En caul delivery of extremely preterm infants: Does it make a difference?


      Intact amniotic membranes may serve to protect the extremely preterm infant from some of the mechanical forces exerted upon it and its umbilical cord by the process of vaginal birth. The purpose of this study was to determine if there is a difference in the short term neonatal outcome of extremely preterm infants with or without rupture of membranes (ROM) at time of delivery.

      Study design

      We performed a retrospective cohort study of all extremely preterm vaginal births at two tertiary care centers over a ten year period. Extremely preterm infants were defined as gestational age 24 0/7 to 26 6/7, and birth weight less than 1000g. Exclusion criteria were multiple gestation, aneuploidy, and delivery by c-section. Data from maternal and neonatal records was analyzed using Fisher's exact and student's t-test. Regression models were used to compare demographics between groups.

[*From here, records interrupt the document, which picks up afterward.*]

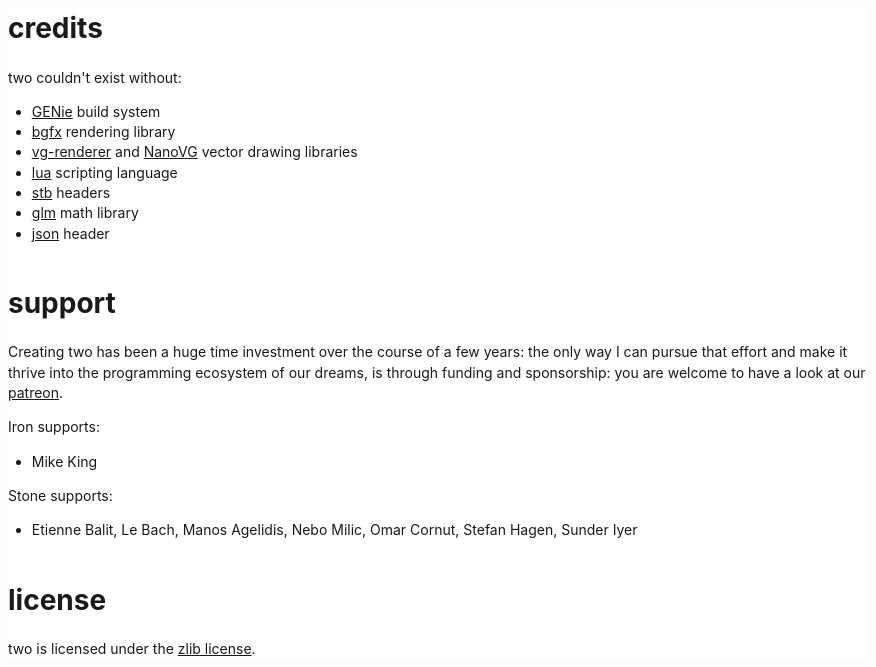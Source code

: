 # credits
two couldn't exist without:
- [GENie](https://github.com/bkaradzic/GENie) build system
- [bgfx](https://github.com/bkaradzic/bgfx) rendering library
- [vg-renderer](https://github.com/jdryg/vg-renderer) and [NanoVG](https://github.com/memononen/nanovg) vector drawing libraries
- [lua](https://github.com/lua/lua) scripting language
- [stb](https://github.com/nothings/stb) headers
- [glm](https://github.com/g-truc/glm) math library
- [json](https://github.com/nlohmann/json) header

# support
Creating two has been a huge time investment over the course of a few years: the only way I can pursue that effort and make it thrive into the programming ecosystem of our dreams, is through funding and sponsorship: you are welcome to have a look at our [patreon](https://www.patreon.com/toyengine).

Iron supports:
- Mike King

Stone supports:
- Etienne Balit, Le Bach, Manos Agelidis, Nebo Milic, Omar Cornut, Stefan Hagen, Sunder Iyer

# license
two is licensed under the [zlib license](LICENSE.txt).
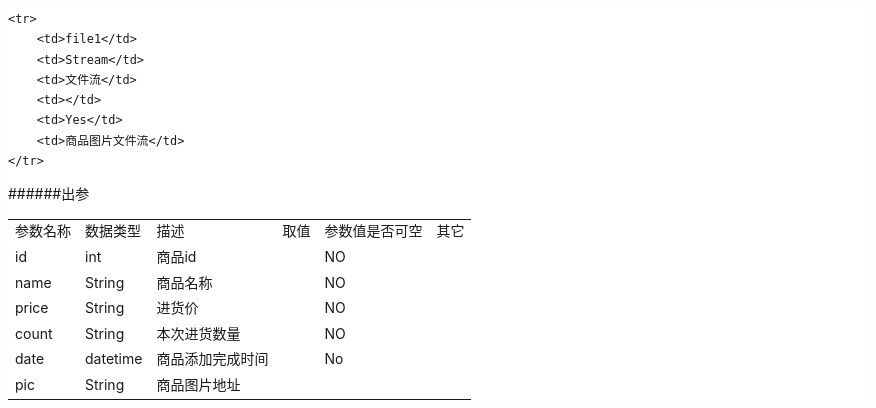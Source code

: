     <tr>
        <td>file1</td>
        <td>Stream</td>
        <td>文件流</td>
        <td></td>
        <td>Yes</td>
        <td>商品图片文件流</td>
    </tr>
</table>
######出参
<table>
    <tr>
        <td>参数名称</td>
        <td>数据类型</td>
        <td>描述</td>
        <td>取值</td>
        <td>参数值是否可空</td>
        <td>其它</td>
    </tr>
    <tr>
        <td>id</td>
        <td>int</td>
        <td>商品id</td>
        <td></td>
        <td>NO</td>
        <td></td>
    </tr>
    <tr>
        <td>name</td>
        <td>String</td>
        <td>商品名称</td>
        <td></td>
        <td>NO</td>
        <td></td>
    </tr>
    <tr>
        <td>price</td>
        <td>String</td>
        <td>进货价</td>
        <td></td>
        <td>NO</td>
        <td></td>
    </tr>
    <tr>
        <td>count</td>
        <td>String</td>
        <td>本次进货数量</td>
        <td></td>
        <td>NO</td>
        <td></td>
    </tr>
    <tr>
        <td>date</td>
        <td>datetime</td>
        <td>商品添加完成时间</td>
        <td></td>
        <td>No</td>
        <td></td>
    </tr>
    <tr>
        <td>pic</td>
        <td>String</td>
        <td>商品图片地址</td>
        <td></td>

      A total of 209 infants met inclusion criteria (161 vertex and 48 breech). Outcomes for vertex and breech presenting infants were analyzed separately. Twenty-four percent of the vertex infants were born en caul and 74% had early ROM. The vertex/en caul group had a higher mean arterial cord pH (7.33 vs 7.30, p<0.001) than the vertex/early ROM group. Apgar scores, neonatal morbidity, and neonatal mortality were not significantly different between the vertex/en caul and vertex/early ROM groups. In the breech group, 42% were born en caul and 58% had early ROM. The breech/en caul group had higher 5 minute Apgar scores when compared to the breech/early ROM group (6 vs 4, p=0.02). Mean arterial cord pH was also higher in the breech/en caul group than the breech/early ROM group (7.32 vs 7.25, p=<0.001). Neonatal morbidity and mortality were not significantly different between the breech/en caul and breech/early ROM groups.


      The en caul method of delivery is associated with significantly higher arterial cord pH values in extremely preterm infants. Unless a clear indication for artificial rupture of membranes exists, clinicians should attempt to deliver these infants en caul.